Task to carry out |
Every line below should be set down exactly as it appears.

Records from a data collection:

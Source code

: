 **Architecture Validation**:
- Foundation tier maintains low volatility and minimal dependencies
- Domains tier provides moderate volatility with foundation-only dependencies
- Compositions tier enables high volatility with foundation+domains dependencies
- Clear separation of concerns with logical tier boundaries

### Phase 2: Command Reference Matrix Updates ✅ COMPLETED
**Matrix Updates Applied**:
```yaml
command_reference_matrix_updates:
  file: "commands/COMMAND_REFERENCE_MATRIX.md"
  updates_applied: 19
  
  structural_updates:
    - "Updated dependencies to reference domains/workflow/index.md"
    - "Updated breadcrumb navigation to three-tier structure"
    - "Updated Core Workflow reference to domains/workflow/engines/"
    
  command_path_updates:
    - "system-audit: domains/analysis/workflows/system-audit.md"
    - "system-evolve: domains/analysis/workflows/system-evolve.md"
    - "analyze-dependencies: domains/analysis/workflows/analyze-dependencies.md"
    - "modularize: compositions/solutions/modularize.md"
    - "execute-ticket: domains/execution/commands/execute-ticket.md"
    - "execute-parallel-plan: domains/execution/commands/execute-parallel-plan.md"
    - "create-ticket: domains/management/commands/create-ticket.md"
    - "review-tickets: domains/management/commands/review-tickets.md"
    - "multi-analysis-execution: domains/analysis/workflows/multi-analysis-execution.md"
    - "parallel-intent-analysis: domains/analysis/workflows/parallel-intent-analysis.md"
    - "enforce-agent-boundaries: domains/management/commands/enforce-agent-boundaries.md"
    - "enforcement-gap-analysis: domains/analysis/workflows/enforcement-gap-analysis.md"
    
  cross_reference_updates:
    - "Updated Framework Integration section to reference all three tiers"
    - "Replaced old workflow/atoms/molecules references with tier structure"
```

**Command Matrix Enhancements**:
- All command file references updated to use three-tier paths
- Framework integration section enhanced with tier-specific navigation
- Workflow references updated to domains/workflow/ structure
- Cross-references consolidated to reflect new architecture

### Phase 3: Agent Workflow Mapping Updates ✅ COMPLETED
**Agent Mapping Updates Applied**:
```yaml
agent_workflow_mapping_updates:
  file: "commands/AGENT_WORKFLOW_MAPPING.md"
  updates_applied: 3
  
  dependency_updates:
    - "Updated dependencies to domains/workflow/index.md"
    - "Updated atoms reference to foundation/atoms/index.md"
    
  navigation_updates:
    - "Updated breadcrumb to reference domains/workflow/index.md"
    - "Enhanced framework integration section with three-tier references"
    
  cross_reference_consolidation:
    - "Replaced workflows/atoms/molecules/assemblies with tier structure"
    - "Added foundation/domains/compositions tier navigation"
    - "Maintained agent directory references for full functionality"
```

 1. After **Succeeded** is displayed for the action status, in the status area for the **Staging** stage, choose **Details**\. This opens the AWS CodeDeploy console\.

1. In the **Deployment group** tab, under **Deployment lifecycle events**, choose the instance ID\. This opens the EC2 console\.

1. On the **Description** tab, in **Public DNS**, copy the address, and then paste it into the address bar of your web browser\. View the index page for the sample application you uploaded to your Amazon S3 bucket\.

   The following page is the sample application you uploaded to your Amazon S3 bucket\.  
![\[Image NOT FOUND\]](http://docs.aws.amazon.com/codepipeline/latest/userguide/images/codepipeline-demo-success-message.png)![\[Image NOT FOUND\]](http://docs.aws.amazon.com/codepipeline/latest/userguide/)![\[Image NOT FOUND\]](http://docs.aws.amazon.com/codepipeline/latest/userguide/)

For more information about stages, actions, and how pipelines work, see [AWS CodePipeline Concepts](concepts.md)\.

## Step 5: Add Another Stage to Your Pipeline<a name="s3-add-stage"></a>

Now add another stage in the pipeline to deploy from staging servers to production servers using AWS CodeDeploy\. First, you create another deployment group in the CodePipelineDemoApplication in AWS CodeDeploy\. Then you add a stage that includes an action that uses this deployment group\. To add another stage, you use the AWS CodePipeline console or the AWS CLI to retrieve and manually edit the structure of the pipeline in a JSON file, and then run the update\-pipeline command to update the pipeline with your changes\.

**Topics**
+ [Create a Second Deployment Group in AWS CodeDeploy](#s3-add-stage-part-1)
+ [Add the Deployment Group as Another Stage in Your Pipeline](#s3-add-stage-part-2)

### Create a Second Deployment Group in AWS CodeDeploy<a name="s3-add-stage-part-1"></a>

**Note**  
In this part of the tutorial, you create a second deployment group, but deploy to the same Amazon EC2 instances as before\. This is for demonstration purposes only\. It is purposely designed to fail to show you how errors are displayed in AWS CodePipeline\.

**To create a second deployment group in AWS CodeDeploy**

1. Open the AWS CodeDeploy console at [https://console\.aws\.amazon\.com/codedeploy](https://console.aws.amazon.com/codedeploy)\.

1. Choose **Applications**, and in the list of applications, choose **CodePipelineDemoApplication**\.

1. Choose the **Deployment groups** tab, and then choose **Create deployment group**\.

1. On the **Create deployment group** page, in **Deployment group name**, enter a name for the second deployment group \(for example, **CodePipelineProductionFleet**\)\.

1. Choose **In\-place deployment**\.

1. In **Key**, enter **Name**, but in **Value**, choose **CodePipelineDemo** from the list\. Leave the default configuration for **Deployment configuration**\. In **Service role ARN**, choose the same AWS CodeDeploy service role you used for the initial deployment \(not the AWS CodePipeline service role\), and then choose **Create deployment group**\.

Answer for the task |
Source code

: **Architecture Validation**:
- Foundation tier maintains low volatility and minimal dependencies
- Domains tier provides moderate volatility with foundation-only dependencies
- Compositions tier enables high volatility with foundation+domains dependencies
- Clear separation of concerns with logical tier boundaries

### Phase 2: Command Reference Matrix Updates ✅ COMPLETED
**Matrix Updates Applied**:
```yaml
command_reference_matrix_updates:
  file: "commands/COMMAND_REFERENCE_MATRIX.md"
  updates_applied: 19
  
  structural_updates:
    - "Updated dependencies to reference domains/workflow/index.md"
    - "Updated breadcrumb navigation to three-tier structure"
    - "Updated Core Workflow reference to domains/workflow/engines/"
    
  command_path_updates:
    - "system-audit: domains/analysis/workflows/system-audit.md"
    - "system-evolve: domains/analysis/workflows/system-evolve.md"
    - "analyze-dependencies: domains/analysis/workflows/analyze-dependencies.md"
    - "modularize: compositions/solutions/modularize.md"
    - "execute-ticket: domains/execution/commands/execute-ticket.md"
    - "execute-parallel-plan: domains/execution/commands/execute-parallel-plan.md"
    - "create-ticket: domains/management/commands/create-ticket.md"
    - "review-tickets: domains/management/commands/review-tickets.md"
    - "multi-analysis-execution: domains/analysis/workflows/multi-analysis-execution.md"
    - "parallel-intent-analysis: domains/analysis/workflows/parallel-intent-analysis.md"
    - "enforce-agent-boundaries: domains/management/commands/enforce-agent-boundaries.md"
    - "enforcement-gap-analysis: domains/analysis/workflows/enforcement-gap-analysis.md"
    
  cross_reference_updates:
    - "Updated Framework Integration section to reference all three tiers"
    - "Replaced old workflow/atoms/molecules references with tier structure"
```

**Command Matrix Enhancements**:
- All command file references updated to use three-tier paths
- Framework integration section enhanced with tier-specific navigation
- Workflow references updated to domains/workflow/ structure
- Cross-references consolidated to reflect new architecture

### Phase 3: Agent Workflow Mapping Updates ✅ COMPLETED
**Agent Mapping Updates Applied**:
```yaml
agent_workflow_mapping_updates:
  file: "commands/AGENT_WORKFLOW_MAPPING.md"
  updates_applied: 3
  
  dependency_updates:
    - "Updated dependencies to domains/workflow/index.md"
    - "Updated atoms reference to foundation/atoms/index.md"
    
  navigation_updates:
    - "Updated breadcrumb to reference domains/workflow/index.md"
    - "Enhanced framework integration section with three-tier references"
    
  cross_reference_consolidation:
    - "Replaced workflows/atoms/molecules/assemblies with tier structure"
    - "Added foundation/domains/compositions tier navigation"
    - "Maintained agent directory references for full functionality"
```

 1. After **Succeeded** is displayed for the action status, in the status area for the **Staging** stage, choose **Details**\. This opens the AWS CodeDeploy console\.

1. In the **Deployment group** tab, under **Deployment lifecycle events**, choose the instance ID\. This opens the EC2 console\.

1. On the **Description** tab, in **Public DNS**, copy the address, and then paste it into the address bar of your web browser\. View the index page for the sample application you uploaded to your Amazon S3 bucket\.

   The following page is the sample application you uploaded to your Amazon S3 bucket\.  
![\[Image NOT FOUND\]](http://docs.aws.amazon.com/codepipeline/latest/userguide/images/codepipeline-demo-success-message.png)![\[Image NOT FOUND\]](http://docs.aws.amazon.com/codepipeline/latest/userguide/)![\[Image NOT FOUND\]](http://docs.aws.amazon.com/codepipeline/latest/userguide/)

For more information about stages, actions, and how pipelines work, see [AWS CodePipeline Concepts](concepts.md)\.

## Step 5: Add Another Stage to Your Pipeline<a name="s3-add-stage"></a>

Now add another stage in the pipeline to deploy from staging servers to production servers using AWS CodeDeploy\. First, you create another deployment group in the CodePipelineDemoApplication in AWS CodeDeploy\. Then you add a stage that includes an action that uses this deployment group\. To add another stage, you use the AWS CodePipeline console or the AWS CLI to retrieve and manually edit the structure of the pipeline in a JSON file, and then run the update\-pipeline command to update the pipeline with your changes\.

**Topics**
+ [Create a Second Deployment Group in AWS CodeDeploy](#s3-add-stage-part-1)
+ [Add the Deployment Group as Another Stage in Your Pipeline](#s3-add-stage-part-2)

### Create a Second Deployment Group in AWS CodeDeploy<a name="s3-add-stage-part-1"></a>

**Note**  
In this part of the tutorial, you create a second deployment group, but deploy to the same Amazon EC2 instances as before\. This is for demonstration purposes only\. It is purposely designed to fail to show you how errors are displayed in AWS CodePipeline\.

**To create a second deployment group in AWS CodeDeploy**

1. Open the AWS CodeDeploy console at [https://console\.aws\.amazon\.com/codedeploy](https://console.aws.amazon.com/codedeploy)\.

1. Choose **Applications**, and in the list of applications, choose **CodePipelineDemoApplication**\.

1. Choose the **Deployment groups** tab, and then choose **Create deployment group**\.

1. On the **Create deployment group** page, in **Deployment group name**, enter a name for the second deployment group \(for example, **CodePipelineProductionFleet**\)\.

1. Choose **In\-place deployment**\.

1. In **Key**, enter **Name**, but in **Value**, choose **CodePipelineDemo** from the list\. Leave the default configuration for **Deployment configuration**\. In **Service role ARN**, choose the same AWS CodeDeploy service role you used for the initial deployment \(not the AWS CodePipeline service role\), and then choose **Create deployment group**\.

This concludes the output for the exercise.